3. Absolute Temperature Criteria

Thermographers may opt for material or design criteria derived from published data, focusing on either the machine's material or design.

Design criteria, encompassing material considerations, are often preferred for reliability monitoring.

Material criteria become particularly relevant when measuring the heating of multiple adjacent components, with the lowest temperature specification serving as the "alarm criteria."

This approach ensures a comprehensive assessment considering both material and design aspects.

4. Profile Assessment Criteria

Profile assessment involves comparing temperature differences and patterns across surfaces.

A precursor to this is a severity assessment, determining absolute and differential temperatures to categorize the machine or component as either "as new" or "failed."

Key areas of focus in a profile assessment include temperature gradients, historical changes, localized differences, and the absolute temperatures or location of abnormalities.

This comprehensive approach illustrates the condition of the machinery, aiding in timely interventions.
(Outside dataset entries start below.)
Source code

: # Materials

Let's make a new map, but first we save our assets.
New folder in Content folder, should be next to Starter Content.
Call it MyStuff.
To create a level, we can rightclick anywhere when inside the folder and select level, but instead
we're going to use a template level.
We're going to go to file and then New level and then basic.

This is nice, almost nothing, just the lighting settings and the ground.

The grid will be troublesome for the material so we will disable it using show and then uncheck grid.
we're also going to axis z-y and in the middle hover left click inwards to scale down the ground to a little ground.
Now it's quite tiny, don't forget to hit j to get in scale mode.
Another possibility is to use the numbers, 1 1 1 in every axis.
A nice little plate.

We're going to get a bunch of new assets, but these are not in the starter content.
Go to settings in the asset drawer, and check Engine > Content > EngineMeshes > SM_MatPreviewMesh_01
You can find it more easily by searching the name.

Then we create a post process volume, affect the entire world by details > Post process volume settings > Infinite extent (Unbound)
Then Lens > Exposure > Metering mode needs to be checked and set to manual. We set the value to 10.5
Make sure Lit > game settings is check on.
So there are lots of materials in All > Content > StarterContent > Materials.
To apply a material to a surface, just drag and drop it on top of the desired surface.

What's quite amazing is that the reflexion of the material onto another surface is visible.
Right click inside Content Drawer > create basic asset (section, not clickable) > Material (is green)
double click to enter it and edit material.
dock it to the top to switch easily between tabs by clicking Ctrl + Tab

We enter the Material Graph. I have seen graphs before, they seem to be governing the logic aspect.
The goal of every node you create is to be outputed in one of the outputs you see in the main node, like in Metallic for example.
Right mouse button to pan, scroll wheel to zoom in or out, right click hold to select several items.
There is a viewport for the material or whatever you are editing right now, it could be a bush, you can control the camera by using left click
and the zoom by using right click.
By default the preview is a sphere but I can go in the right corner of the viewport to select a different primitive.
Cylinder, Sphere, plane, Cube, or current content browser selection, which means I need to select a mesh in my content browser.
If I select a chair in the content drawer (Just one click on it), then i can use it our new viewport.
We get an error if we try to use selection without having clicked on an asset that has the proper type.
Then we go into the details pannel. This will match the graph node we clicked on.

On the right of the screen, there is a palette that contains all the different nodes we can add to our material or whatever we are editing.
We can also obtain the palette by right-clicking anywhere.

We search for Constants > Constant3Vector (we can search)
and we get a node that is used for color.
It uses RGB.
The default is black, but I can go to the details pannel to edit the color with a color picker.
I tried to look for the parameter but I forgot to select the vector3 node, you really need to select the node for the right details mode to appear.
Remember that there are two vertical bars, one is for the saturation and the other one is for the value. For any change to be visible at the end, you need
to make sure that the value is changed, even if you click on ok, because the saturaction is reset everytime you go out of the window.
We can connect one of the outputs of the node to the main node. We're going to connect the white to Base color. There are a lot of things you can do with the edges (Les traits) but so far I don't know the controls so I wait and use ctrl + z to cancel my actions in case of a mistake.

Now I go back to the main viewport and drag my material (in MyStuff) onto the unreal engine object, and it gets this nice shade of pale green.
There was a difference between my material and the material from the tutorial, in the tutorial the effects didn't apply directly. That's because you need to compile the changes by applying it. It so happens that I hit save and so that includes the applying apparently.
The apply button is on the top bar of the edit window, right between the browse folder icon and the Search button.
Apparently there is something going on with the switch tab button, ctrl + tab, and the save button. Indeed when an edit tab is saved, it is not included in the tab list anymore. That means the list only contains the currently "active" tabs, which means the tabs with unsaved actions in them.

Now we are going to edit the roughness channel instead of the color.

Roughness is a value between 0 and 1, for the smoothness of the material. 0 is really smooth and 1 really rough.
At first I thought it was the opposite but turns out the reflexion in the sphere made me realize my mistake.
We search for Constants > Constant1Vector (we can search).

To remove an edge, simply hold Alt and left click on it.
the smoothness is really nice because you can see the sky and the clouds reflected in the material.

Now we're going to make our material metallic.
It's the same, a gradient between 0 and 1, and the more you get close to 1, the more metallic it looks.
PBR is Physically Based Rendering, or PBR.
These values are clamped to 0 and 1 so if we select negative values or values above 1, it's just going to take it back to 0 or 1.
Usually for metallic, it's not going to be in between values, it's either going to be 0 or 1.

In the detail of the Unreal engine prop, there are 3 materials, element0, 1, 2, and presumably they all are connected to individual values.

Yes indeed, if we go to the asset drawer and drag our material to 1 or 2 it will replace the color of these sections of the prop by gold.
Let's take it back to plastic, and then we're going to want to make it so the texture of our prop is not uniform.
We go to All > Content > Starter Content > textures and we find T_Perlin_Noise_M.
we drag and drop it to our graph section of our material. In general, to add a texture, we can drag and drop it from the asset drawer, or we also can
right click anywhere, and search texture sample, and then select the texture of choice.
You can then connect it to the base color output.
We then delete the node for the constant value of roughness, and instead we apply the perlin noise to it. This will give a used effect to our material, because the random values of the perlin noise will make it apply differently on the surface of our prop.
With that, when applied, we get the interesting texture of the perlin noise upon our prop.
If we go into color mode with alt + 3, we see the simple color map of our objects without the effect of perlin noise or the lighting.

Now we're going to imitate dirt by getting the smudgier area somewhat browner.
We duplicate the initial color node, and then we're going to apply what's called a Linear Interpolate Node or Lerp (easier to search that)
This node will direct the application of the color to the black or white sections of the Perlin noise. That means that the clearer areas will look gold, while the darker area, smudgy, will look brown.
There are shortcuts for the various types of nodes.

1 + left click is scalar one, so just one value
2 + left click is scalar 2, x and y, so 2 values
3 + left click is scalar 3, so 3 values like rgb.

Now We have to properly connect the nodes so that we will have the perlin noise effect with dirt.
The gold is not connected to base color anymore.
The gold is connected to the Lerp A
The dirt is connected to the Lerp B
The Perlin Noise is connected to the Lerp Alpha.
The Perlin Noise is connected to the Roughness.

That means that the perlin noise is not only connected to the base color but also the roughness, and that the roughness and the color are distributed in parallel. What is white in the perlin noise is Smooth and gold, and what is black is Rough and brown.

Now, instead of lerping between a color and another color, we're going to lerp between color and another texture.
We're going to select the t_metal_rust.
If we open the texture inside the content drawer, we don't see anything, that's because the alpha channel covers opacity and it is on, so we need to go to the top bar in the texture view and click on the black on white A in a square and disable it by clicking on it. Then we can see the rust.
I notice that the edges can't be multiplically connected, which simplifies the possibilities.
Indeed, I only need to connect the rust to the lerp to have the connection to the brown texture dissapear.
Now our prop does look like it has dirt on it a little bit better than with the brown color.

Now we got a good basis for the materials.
Understanding and implementing infrared thermography assessment criteria are vital for effective condition monitoring.

This practical guide empowers practitioners to navigate the intricacies of temperature variations, ensuring a proactive and tailored approach to maintaining critical assets.

The evolution of severity criteria over time becomes a testament to the continuous improvement and precision achievable through this indispensable tool in the realm of preventive maintenance.

Interpreting Infrared Data Correctly

The widespread adoption of infrared thermography in preventive maintenance can be attributed to its user-friendly nature. However, effective interpretation of the data and a thorough understanding of imager capabilities are imperative to avoid common pitfalls.

Here are key aspects to consider to ensure accurate and insightful infrared data interpretation:

1. Understanding Resolution

Infrared thermography images come with inherent limitations in their ability to perceive and measure.

It's essential to grasp these resolution limitations before acquiring an infrared imager.

Knowing the device's capabilities ensures that the data collected aligns with the precision required for diagnostic accuracy.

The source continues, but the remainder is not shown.